Open Yoric opened 5 years ago
Not working on it at the moment.
I should add that the current work on improving content streams compression using Brotli seems pretty encouraging, so we might not need this work. Time will tell.
So, I have resumed work on this. I currently run two passes, one to collect the probabilities, one to use them.

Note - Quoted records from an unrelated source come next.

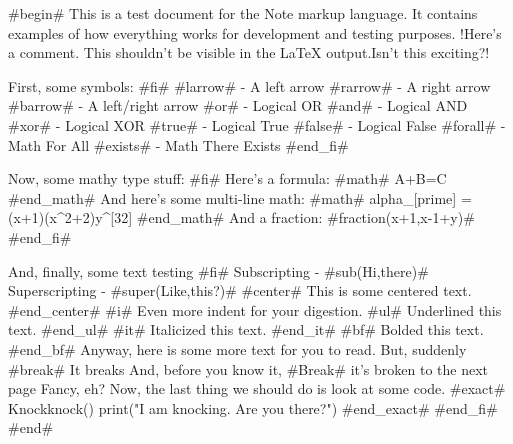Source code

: 
#begin#
This is a test document for the Note markup language. It contains examples of how everything works for development and testing purposes.
!Here's a comment. This shouldn't be visible in the LaTeX output.Isn't this exciting?\!!

First, some symbols:
#fi#
	#larrow# - A left arrow
	#rarrow# - A right arrow
	#barrow# - A left/right arrow
	#or# - Logical OR
	#and# - Logical AND
	#xor# - Logical XOR
	#true# - Logical True
	#false# - Logical False
	#forall# - Math For All
	#exists# - Math There Exists
#end_fi#

Now, some mathy type stuff:
#fi#
	Here's a formula: #math# A+B=C #end_math#
	And here's some multi-line math:
	#math#
		alpha_[prime] = (x+1)(x^2+2)y^[32]
	#end_math#
	And a fraction: #fraction(x+1,x-1+y)#
#end_fi#

And, finally, some text testing
#fi#
	Subscripting - #sub(Hi,there)#
	Superscripting - #super(Like,this?)#
	#center#
	This is some centered text.
	#end_center#
	#i# Even more indent for your digestion.
	#ul#
	Underlined this text.
	#end_ul#
	#it#
	Italicized this text.
	#end_it#
	#bf#
	Bolded this text.
	#end_bf#
	Anyway, here is some more text for you to read. But, suddenly\! #break# It breaks\! And, before you know it, 
	#Break#
	it's broken to the next page\! Fancy, eh?
	Now, the last thing we should do is look at some code.
	#exact#
	Knockknock(){
		print("I am knocking. Are you there?")
	}
	#end_exact#
#end_fi#
#end#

Early results with a depth of 4 (arbitrary number) for user-extensible values.
Code at https://github.com/Yoric/binjs-ref/tree/entropy-0.4-context.
File | raw | brotli | size vs master |
---|---|---|---|
js | 43134534 | 8016723 | 1 |
binjs | 10124059 | 10045870 | 1.11582393434436 |
floats.content | 336910 | 110130 | 1 |
floats.prelude | 126094 | 72487 | 1 |
identifier_names.content | 512784 | 307798 | 0.308543750244341 |
identifier_names.prelude | 86304 | 52784 | 0.997298165397623 |
identifier_names_len.prelude | 26637 | 16132 | 1.02062507908389 |
list_lengths.content | 1985830 | 550497 | 1 |
list_lengths.prelude | 10284 | 12132 | 1 |
main.entropy | 4092510 | 4084316 | 2.34163295048724 |
probabilities.prelude | 1567235 | 373366 | |
probabilities_len.prelude | 259162 | 112534 | |
property_keys.content | 795048 | 523319 | 0.530639167313084 |
property_keys.prelude | 3150015 | 999774 | 0.989081044824403 |
property_keys_len.prelude | 220936 | 140985 | 0.975397983963028 |
string_literals.content | 666541 | 298437 | 0.340562543221204 |
string_literals.prelude | 6205428 | 1939120 | 0.981317657513498 |
string_literals_len.prelude | 380515 | 241581 | 0.963891138765755 |
unsigned_longs.content | 449125 | 91089 | 1 |
unsigned_longs.prelude | 4489 | 6337 | 1 |
It decreases a lot {identifier_names, property_keys, string_literals}.content
, it adds probabilities*.prelude
which are reasonably small, but it increases a lot main.entropy
.
It's not quite clear to me why this changes the prelude size of anything.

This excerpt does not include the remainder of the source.